AdjMgr notification: The AM interacts directly with the UFDM AM API to install /32 host routes.
uRPF notification: The IP module sends a notification to enable or disable different RPF check modes per interface.
Statistics collection API: This is used to collect adjacency statistics from the platform.
In this list of tasks, the first three functions happen in a top-down manner (from supervisor to line card); the fourth function happens in a bottom-up direction (from line card to supervisor).
Note
NX-OS no longer has Cisco Express Forwarding (CEF). It now relies on hardware FIB, which is based on AVL Trees, a self-balancing binary search tree.
The UFDM component distributes AM, FIB, and RPF updates to IPFIB on each line card in the VDC and then sends an acknowledgment route-ack to URIB. This is verified using the command show system internal ufdm event-history debugs (see Example 3-54).
The platform-dependent FIB manages the hardware-specific structures, such as hardware table indexes and device instances. The NX-OS command show forwarding internal trace v4-pfx-history displays the create and destroy history for FIB route data. Example 3-55 displays the forwarding IPv4 prefix history for prefix 2.2.2.2/32, which is learned through OSPF. The history displays the Create, Destroy, and then another Create operation for the prefix, along with the time stamp, which is useful while troubleshooting forwarding issues that arise from a route not being installed in the hardware FIB.
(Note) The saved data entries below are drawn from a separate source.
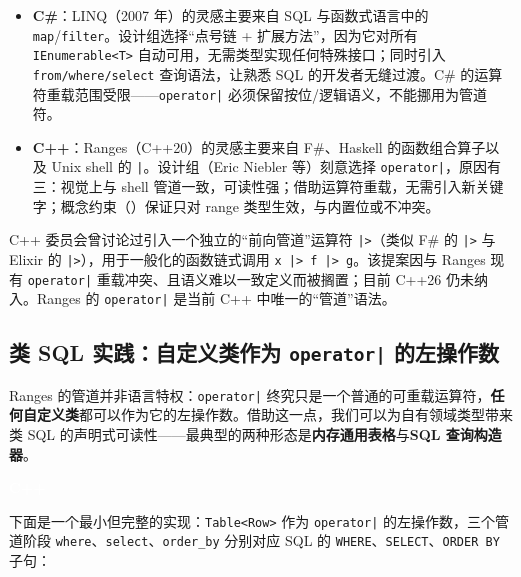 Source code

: \documentclass[12pt,a4paper,fontset=fandol]{ctexbook}
\newcommand{\cpp}[1]{C++#1}
\newcommand{\Tp}[1]{\texttt{#1}}
\newcommand{\csharp}{C\#}
\newcommand{\Op}[1]{\texttt{operator#1}}
\newcommand{\cpplabel}{%
  \noindent\begin{tcolorbox}[sharp corners,colback=algheadbg,colframe=algheadbg,
    left=6pt,right=6pt,top=2pt,bottom=2pt,boxrule=0pt]
  \textcolor{white}{\small\bfseries\sffamily C++}\end{tcolorbox}%
}
\begin{document}
\begin{itemize}
  \item \textbf{\csharp{}}：LINQ（2007 年）的灵感主要来自 SQL 与函数式语言中的 \Tp{map}/\allowbreak{}\Tp{filter}。设计组选择``点号链 + 扩展方法''，因为它对所有 \Tp{IEnumerable<T>} 自动可用，无需类型实现任何特殊接口；同时引入 \Tp{from/where/select} 查询语法，让熟悉 SQL 的开发者无缝过渡。\csharp{} 的运算符重载范围受限——\Op{|} 必须保留按位/逻辑语义，不能挪用为管道符。
  \item \textbf{\cpp{}}：Ranges（\cpp{20}）的灵感主要来自 F\#、Haskell 的函数组合算子以及 Unix shell 的 \texttt{|}。设计组（Eric Niebler 等）刻意选择 \Op{|}，原因有三：视觉上与 shell 管道一致，可读性强；借助运算符重载，无需引入新关键字；概念约束（）保证只对 range 类型生效，与内置位或不冲突。
\end{itemize}

\begin{note}[title=关于 C++ 的 \texttt{|>} 提案]
\cpp{} 委员会曾讨论过引入一个独立的``前向管道''运算符 \texttt{|>}（类似 F\# 的 \texttt{|>} 与 Elixir 的 \texttt{|>}），用于一般化的函数链式调用 \Tp{x |> f |> g}。该提案因与 Ranges 现有 \Op{|} 重载冲突、且语义难以一致定义而被搁置；目前 \cpp{26} 仍未纳入。Ranges 的 \Op{|} 是当前 \cpp{} 中唯一的``管道''语法。
\end{note}

\subsection{类 SQL 实践：自定义类作为 \Op{|} 的左操作数}

Ranges 的管道并非语言特权：\Op{|} 终究只是一个普通的可重载运算符，\textbf{任何自定义类}都可以作为它的左操作数。借助这一点，我们可以为自有领域类型带来类 SQL 的声明式可读性——最典型的两种形态是\textbf{内存通用表格}与\textbf{SQL 查询构造器}。

\cpplabel

下面是一个最小但完整的实现：\Tp{Table<Row>} 作为 \Op{|} 的左操作数，三个管道阶段 \Tp{where}、\Tp{select}、\Tp{order\_by} 分别对应 SQL 的 \Tp{WHERE}、\Tp{SELECT}、\Tp{ORDER BY} 子句：
\end{document}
After the hardware FIB has been programmed, the forwarding information is verified using the command show forwarding route ip-address/len [detail]. The command output displays the information of the next hop to reach the destination prefix and the outgoing interface, as well as the destination MAC information. This information is also verified at the platform level to get more details on it from the hardware/platform perspective using the command show forwarding ipv4 route ip-address/len platform [module slot].
Then the information must be propagated in the relevant line card. This is verified using the command show system internal forwarding route ip-address/len [detail]. This command output also provides interface hardware adjacency information; this is further verified using the command show system internal forwarding adjacency entry adj, where the adj value is the adjacency value received from the previous command.
Note
Note that the previous outputs can be collected on the supervisor card as well as at the line card level by logging into the line card console using the command attach module slot and then executing the forwarding commands as already described.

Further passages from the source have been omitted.